The objective of Bullock Properties, LLC, has been to renovate and revitalize dilapidated structures located in Charleston, West Virginia's West Side. While maintaining his duties as a student in Morgantown, he acquired and renovated two commercial buildings in Charleston and secured a grant for remodeling the building's exterior. By the time he and his crew were done, the buildings were home to a hair salon, tutoring facility, office space, apartment building, storage spaces and a log cabin.
"We particularly focus in historical preservation," Bullock said. "I really like the idea of creating something out of nothing, where nobody sees any value. Bringing together the right parties and the right conditions to create something everybody else had given up on. My efforts, combined with a lot of other hardworking people in the West Side, have really turned the area around."
While the project's completion is a source of true pride for Bullock, it didn't come easy.
"It was hard. There was one semester where I drove home to Charleston every single weekend without exception. Many of my friends thought I dropped out. My social life took a beating but it was absolutely worth it in the long term," Bullock recalled.
All of his hard work landed him on Morgantown Magazine's "30 Under 30" list, a tribute to the best and brightest young talent in Morgantown. He was thrilled with the recognition.
"It was a great opportunity to meet a lot of young, interesting people with the same attitude about the future of Morgantown and the state of West Virginia in general," he said. "I see a really bright future. I'd like to see us diversify our industry within the state because I think we're not using our best resource, which is our people. But that goes back to education."
And according to Bullock, who is currently a student at the WVU School of Law, a quality education has been fundamental in assisting his business aspirations.
"The business school prepared me really well. My accounting degree has helped me be very comfortable with my projections and numbers (when going to banks for financing)," he said, recalling challenging, but fair, experiences in accounting classes with Dr. Jack Dorminey and Dr. Ade Neidermeyer. "They expected a lot out of us and treated us as professionals."
Bullock began his construction career in Charleston at Gaddy Engineering Co. in 2002 at the age of 14. He started from the bottom, sweeping floors and taking out trash. Over the years, he gained new responsibilities that accompany experience, and by the time he left the job to attend college, he was running the job site as a foreman.
"That's really why I wanted to study business - I figured that was the next step. I want to keep doing construction, but I want to do it on a larger scale," he said.
Bullock said that he also puts his management degree to good use each day while managing crews of 5-10 workers.

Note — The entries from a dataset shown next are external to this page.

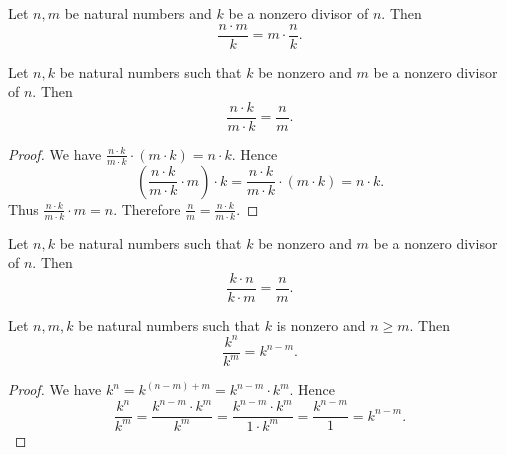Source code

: \documentclass[10pt]{article}
\begin{document}
  \begin{forthel}
    \begin{corollary}
      Let $n, m$ be natural numbers and $k$ be a nonzero divisor of $n$.
      Then \[ \frac{n \cdot m}{k} = m \cdot \frac{n}{k}. \]
    \end{corollary}
  \end{forthel}

  \begin{forthel}
    \begin{proposition}
      Let $n, k$ be natural numbers such that $k$ be nonzero and $m$ be a nonzero divisor of $n$.
      Then \[ \frac{n \cdot k}{m \cdot k} = \frac{n}{m}. \]
    \end{proposition}
    \begin{proof}
      We have $\frac{n \cdot k}{m \cdot k} \cdot (m \cdot k) = n \cdot k$.
      Hence
      \[  \left( \frac{n \cdot k}{m \cdot k} \cdot m \right) \cdot k
          = \frac{n \cdot k}{m \cdot k} \cdot (m \cdot k)
          = n \cdot k. \]
      Thus $\frac{n \cdot k}{m \cdot k} \cdot m = n$.
      Therefore $\frac{n}{m} = \frac{n \cdot k}{m \cdot k}$.
    \end{proof}
  \end{forthel}

  \begin{forthel}
    \begin{corollary}
      Let $n, k$ be natural numbers such that $k$ be nonzero and $m$ be a nonzero divisor of $n$.
      Then \[ \frac{k \cdot n}{k \cdot m} = \frac{n}{m}. \]
    \end{corollary}
  \end{forthel}

  \begin{forthel}
    \begin{proposition}
      Let $n, m, k$ be natural numbers such that $k$ is nonzero and $n \geq m$.
      Then \[ \frac{k^{n}}{k^{m}} = k^{n - m}. \]
    \end{proposition}
    \begin{proof}
      We have $k^{n} = k^{(n - m) + m} = k^{n - m} \cdot k^{m}$.
      Hence
      \[  \frac{k^{n}}{k^{m}}
          = \frac{k^{n - m} \cdot k^{m}}{k^{m}}
          = \frac{k^{n - m} \cdot k^{m}}{1 \cdot k^{m}}
          = \frac{k^{n - m}}{1}
          = k^{n - m}. \]
    \end{proof}
  \end{forthel}
\end{document}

"(My degree has been helpful when) getting all the teams focused and oriented toward a goal," he said. "It's very interesting managing a construction crew. I'm about half the age of many of the guys working for me. I really have to command their respect. By that, I mean I have to show them that I know what I am doing. That I can do everything that I'm asking of them. I lead by example."
Sometimes, Bullock hires young high-school or vocational-school students to his crews. He says it's important to give them a sense of responsibility and make sure it is rewarded.
"I'll take a young kid and show them how to do something. Once they have it down, I'll tell them 'Okay, you're responsible for this now.' I'll do that two or three times and then give them a raise," he said. "I think that creates an intrinsic reward with people that enables them to find empowerment in their jobs. Everyone benefits from that kind of leadership and I think that the B&E school taught me that."
In addition to finding academic success and starting his own business, Bullock has also served his hometown of Thurmond, W.Va., as a city council member since 2009. The town is tiny – with only five residents listed for the 2010 census. But the experience in local government has been an important one.
One of Bullock's goals has been to market the city as a tourist destination. Thurmond rests right along the New River in beautiful Fayette County, W.Va., a prime location for whitewater rafting, climbing and hiking - all activities he has had the pleasure of enjoying since his youth.
"We get a decent amount of money from the state, and we've done several projects. We founded the first city park. We are trying to get the whole town on a septic system. We're still dealing with 19th century issues. But it's been great at piquing my interest in the whole political process," he said, noting that he recently entered the race for the West Virginia House of Delegates – 32nd House District.
Two recurring themes throughout all of Bullock's activities have been a love for the state of West Virginia, and the ability to look ahead.
"I've always been very future-oriented. You have to make some sacrifices in the short term to reach the goals you want to see yourself reach in the long term. College is a great time to do that. As soon as I get out of law school, I'd like to go back to what I was doing before on a much larger scale."